Nancy Reagan wrapped it all in some theater, yes, but with a director’s sharp instinct for scene and consequence. Barbara Bush, in those kinder, gentler moments, welcomed those points of light to the East Wing. Hillary Clinton put a policy-nerd backbone into it; Laura Bush, a librarian’s quiet welcome to young readers. Michelle Obama threw the doors wide, cultivating White House gardens and kids’ health programs.
In every iteration, the East Wing kept the faith. It was the quiet liturgy of the American idea: welcome, steward, improve, and hand off to the next generation a little better and richer than before.
Then came our age of desecration, where every beloved historic treasure becomes a prop and every prop an instrument of power.
Donald Trump didn’t just misunderstand the East Wing; he loathes the category of things it represents.
He walked into a cathedral with a bullhorn, spray paint, and faux gold leaf. He saw a place designed for civic honor, official tenderness, and historical respect and wondered why it didn’t look more like a casino atrium, a glittery Liberace dreamscape.

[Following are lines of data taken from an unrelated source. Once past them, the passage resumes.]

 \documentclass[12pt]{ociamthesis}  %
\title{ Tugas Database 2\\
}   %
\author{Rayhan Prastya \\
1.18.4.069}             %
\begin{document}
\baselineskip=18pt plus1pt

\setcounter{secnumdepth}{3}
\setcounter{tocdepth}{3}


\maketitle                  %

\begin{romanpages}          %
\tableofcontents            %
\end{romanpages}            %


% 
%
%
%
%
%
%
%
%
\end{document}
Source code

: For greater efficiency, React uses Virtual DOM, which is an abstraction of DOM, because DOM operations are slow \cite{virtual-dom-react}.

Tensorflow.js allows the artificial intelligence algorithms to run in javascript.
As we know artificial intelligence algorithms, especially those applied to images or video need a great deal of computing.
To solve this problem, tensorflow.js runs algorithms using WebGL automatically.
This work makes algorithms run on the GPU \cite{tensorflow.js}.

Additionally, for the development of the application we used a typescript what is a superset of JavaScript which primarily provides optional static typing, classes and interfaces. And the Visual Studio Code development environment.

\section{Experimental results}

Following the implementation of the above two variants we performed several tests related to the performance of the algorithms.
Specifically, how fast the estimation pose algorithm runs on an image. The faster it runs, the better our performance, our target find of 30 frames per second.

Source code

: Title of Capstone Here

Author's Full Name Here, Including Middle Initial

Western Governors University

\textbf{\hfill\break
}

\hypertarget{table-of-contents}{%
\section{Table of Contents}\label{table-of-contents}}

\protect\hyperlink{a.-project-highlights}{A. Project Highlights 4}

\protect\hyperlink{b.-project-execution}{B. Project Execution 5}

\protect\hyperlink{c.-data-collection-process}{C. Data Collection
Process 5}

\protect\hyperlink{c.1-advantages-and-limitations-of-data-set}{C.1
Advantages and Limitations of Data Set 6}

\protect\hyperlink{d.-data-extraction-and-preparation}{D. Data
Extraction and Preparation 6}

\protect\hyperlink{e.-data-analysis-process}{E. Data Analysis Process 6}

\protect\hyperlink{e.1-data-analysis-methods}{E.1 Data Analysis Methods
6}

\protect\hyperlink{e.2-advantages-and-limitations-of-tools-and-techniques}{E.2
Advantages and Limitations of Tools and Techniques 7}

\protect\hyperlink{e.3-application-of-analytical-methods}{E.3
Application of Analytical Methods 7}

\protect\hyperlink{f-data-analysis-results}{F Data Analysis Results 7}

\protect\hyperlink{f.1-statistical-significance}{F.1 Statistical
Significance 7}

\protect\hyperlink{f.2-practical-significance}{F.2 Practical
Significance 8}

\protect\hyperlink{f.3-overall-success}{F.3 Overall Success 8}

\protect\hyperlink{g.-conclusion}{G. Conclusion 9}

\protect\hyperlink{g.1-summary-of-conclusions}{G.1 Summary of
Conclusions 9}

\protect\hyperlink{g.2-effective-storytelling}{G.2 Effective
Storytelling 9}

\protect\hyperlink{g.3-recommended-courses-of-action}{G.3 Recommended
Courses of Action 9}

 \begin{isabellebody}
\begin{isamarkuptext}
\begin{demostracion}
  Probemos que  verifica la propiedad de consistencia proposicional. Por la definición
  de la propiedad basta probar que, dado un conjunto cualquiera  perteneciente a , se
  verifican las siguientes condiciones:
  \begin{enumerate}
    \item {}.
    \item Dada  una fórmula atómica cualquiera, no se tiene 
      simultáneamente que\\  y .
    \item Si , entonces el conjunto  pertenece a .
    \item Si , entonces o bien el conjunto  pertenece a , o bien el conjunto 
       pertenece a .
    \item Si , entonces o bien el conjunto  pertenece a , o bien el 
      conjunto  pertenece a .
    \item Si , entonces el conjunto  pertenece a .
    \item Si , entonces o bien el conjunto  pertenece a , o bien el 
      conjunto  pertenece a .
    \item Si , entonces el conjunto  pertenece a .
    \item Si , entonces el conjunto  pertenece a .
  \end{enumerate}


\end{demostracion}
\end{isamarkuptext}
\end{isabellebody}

The East Wing, under Melania Trump, became a mood board for grievance. The holiday corridors turned into a fever dream of performative menace, a pomo aesthetic that screamed more threat than holiday spirit. The Social Office, traditionally where protocol breathes, is now one more wing of the Department of Trolling, a conveyor belt of grotesque events staged not as acts of national hospitality but as moments for the Dear Leader to caper while his minions offer proofs of loyalty.

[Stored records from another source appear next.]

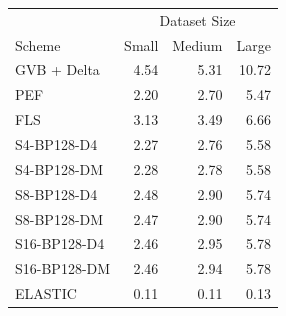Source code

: \begin{tabular}{lrrr}
\toprule
 & \multicolumn{3}{c}{Dataset Size} \\
Scheme & Small & Medium & Large \\
\midrule
GVB + Delta & 4.54 & 5.31 & 10.72 \\
PEF & 2.20 & 2.70 & 5.47 \\
FLS & 3.13 & 3.49 & 6.66 \\
S4-BP128-D4 & 2.27 & 2.76 & 5.58 \\
S4-BP128-DM & 2.28 & 2.78 & 5.58 \\
S8-BP128-D4 & 2.48 & 2.90 & 5.74 \\
S8-BP128-DM & 2.47 & 2.90 & 5.74 \\
S16-BP128-D4 & 2.46 & 2.95 & 5.78 \\
S16-BP128-DM & 2.46 & 2.94 & 5.78 \\
ELASTIC & 0.11 & 0.11 & 0.13 \\
\bottomrule
\end{tabular}

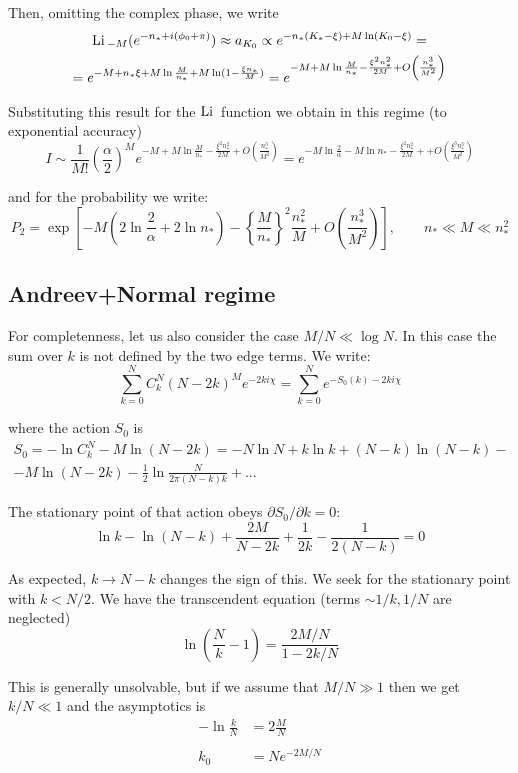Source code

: Then, omitting the complex phase, we write
\begin{multline*}
\mathrm{Li}\,_{-M}(e^{-n_{*}+i(\phi_{0}+\pi)})\approx a_{K_{0}}\propto e^{-n_{*}(K_{*}-\xi)+M\ln(K_{0}-\xi)}=\\
=e^{-M+n_{*}\xi+M\ln\frac{M}{n_{*}}+M\ln(1-\frac{\xi n_{*}}{M})}=e^{-M+M\ln\frac{M}{n_{*}}-\frac{\xi^{2}n_{*}^{2}}{2M}+O\left(\frac{n_{*}^{3}}{M^{2}}\right)}\\
\end{multline*}

Substituting this result for the $\mathrm{Li}\,$ function we obtain in this
regime (to exponential accuracy)
\[
I\sim\frac{1}{M!}(\frac{\alpha}{2})^{M}e^{-M+M\ln\frac{M}{n_{*}}-\frac{\xi^{2}n_{*}^{2}}{2M}+O\left(\frac{n_{*}^{3}}{M^{2}}\right)}=e^{-M\ln\frac{2}{\alpha}-M\ln n_{*}-\frac{\xi^{2}n_{*}^{2}}{2M}++O\left(\frac{\xi^{3}n_{*}^{3}}{M^{2}}\right)}
\]

and for the probability we write:
\[
P_{2}=\exp\left[-M\left(2\ln\frac{2}{\alpha}+2\ln n_{*}\right)-\left\{ \frac{M}{n_{*}}\right\} ^{2}\frac{n_{*}^{2}}{M}+O\left(\frac{n_{*}^{3}}{M^{2}}\right)\right],\qquad n_{*}\ll M\ll n_{*}^{2}
\]

\subsection{Andreev+Normal regime}

For completenness, let us also consider the case $M/N\ll\log N$.
In this case the sum over $k$ is not defined by the two edge terms.
We write:
\[
\sum_{k=0}^{N}C_{k}^{N}(N-2k)^{M}e^{-2ki\chi}=\sum_{k=0}^{N}e^{-S_{0}(k)-2ki\chi}
\]

where the action $S_{0}$ is 
\begin{multline*}
S_{0}=-\ln C_{k}^{N}-M\ln(N-2k)=-N\ln N+k\ln k+(N-k)\ln(N-k)-\\
-M\ln(N-2k)-\frac{1}{2}\ln\frac{N}{2\pi(N-k)k}+\dots
\end{multline*}

The stationary point of that action obeys $\partial S_{0}/\partial k=0$:
\[
\ln k-\ln(N-k)+\frac{2M}{N-2k}+\frac{1}{2k}-\frac{1}{2(N-k)}=0
\]

As expected, $k\to N-k$ changes the sign of this. We seek for the
stationary point with $k<N/2$. We have the transcendent equation
(terms $\sim1/k,1/N$ are neglected)
\[
\ln(\frac{N}{k}-1)=\frac{2M/N}{1-2k/N}
\]

This is generally unsolvable, but if we assume that $M/N\gg1$ then
we get $k/N\ll1$ and the asymptotics is
\begin{align*}
-\ln\frac{k}{N} & =2\frac{M}{N}\\
\\
k_{0} & =Ne^{-2M/N}
\end{align*}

The White House grounds have become a gimcrack stage set, a regional dinner theater of the absurd.
It’s American malaise dressed up as blaring pageant: a stripper-pole segment added to a ballet, a spiritual emptiness that comes when a man confuses himself with a country and then tries to decorate the void in more and more gold leaf and Temu-grade gradeau.
There was, and still is, something transcendent about the White House, something balanced and quiet and stately. These are things Trump cannot abide. His vulgarity and transgression are a message that dignity and duty are for suckers; ego, payoffs, gilt ornaments and gaudy filigree are the sacrament.

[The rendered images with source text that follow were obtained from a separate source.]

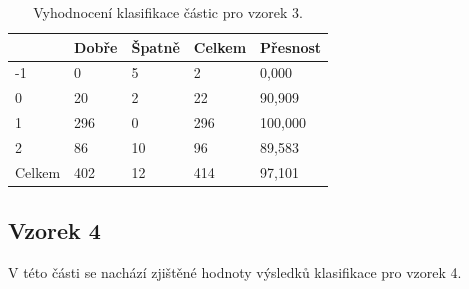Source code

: \documentclass[11pt,twoside,a4paper,table]{book}
\begin{document}
\begin{table}[h]
\begin{center}
\begin{tabular}{lllll}
\rowcolor[HTML]{9B9B9B} 
\multicolumn{1}{|l|}{\cellcolor[HTML]{9B9B9B}Třída} & \multicolumn{1}{l|}{\cellcolor[HTML]{9B9B9B}Dobře} & \multicolumn{1}{l|}{\cellcolor[HTML]{9B9B9B}Špatně}  & \multicolumn{1}{l|}{\cellcolor[HTML]{9B9B9B}Celkem} & \multicolumn{1}{l|}{\cellcolor[HTML]{9B9B9B}Přesnost} \\ \hline
\multicolumn{1}{|l|}{-1}                            & \multicolumn{1}{l|}{0}                             & \multicolumn{1}{l|}{5}                               & \multicolumn{1}{l|}{2}                              & \multicolumn{1}{l|}{0,000}                            \\ \hline
\multicolumn{1}{|l|}{0}                             & \multicolumn{1}{l|}{20}                            & \multicolumn{1}{l|}{2}                               & \multicolumn{1}{l|}{22}                             & \multicolumn{1}{l|}{90,909}                           \\ \hline
\multicolumn{1}{|l|}{1}                             & \multicolumn{1}{l|}{296}                           & \multicolumn{1}{l|}{0}                               & \multicolumn{1}{l|}{296}                            & \multicolumn{1}{l|}{100,000}                          \\ \hline
\multicolumn{1}{|l|}{2}                             & \multicolumn{1}{l|}{86}                            & \multicolumn{1}{l|}{10}                              & \multicolumn{1}{l|}{96}                             & \multicolumn{1}{l|}{89,583}                           \\ \hline
\multicolumn{1}{|l|}{Celkem}                        & \multicolumn{1}{l|}{402}                           & \multicolumn{1}{l|}{12}                              & \multicolumn{1}{l|}{414}                            & \multicolumn{1}{l|}{97,101}                           \\ \hline
\end{tabular}
\end{center}
\caption{Vyhodnocení klasifikace částic pro vzorek 3.}
\label{tab:classresult3}
\end{table}

\newpage
\FloatBarrier
\subsection{Vzorek 4}
V této části se nachází zjištěné hodnoty výsledků klasifikace pro vzorek 4.
\end{document}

And so the East Wing must be destroyed to make way for a grotesque carbuncle, a vile big-box Barbie Dream House ballroom so Trump can pack more in more paying sycophants per square foot.
I heard a particularly dumb take yesterday on this moment: the argument that Apple and Google and OpenAI and the other beggars at Trump’s feet are responsible for this.
It was a shallow and puerile excuse. They are, at best, symptoms, enablers, hollow men uttering the mantra of “shareholder value” to themselves.
This destruction, like all his other acts, is the pure, sole, personal responsibility of Donald John Trump, America’s most vile and vulgar president. Blaming the marks and the accommodationists is like saying Vichy France was responsible for the Holocaust.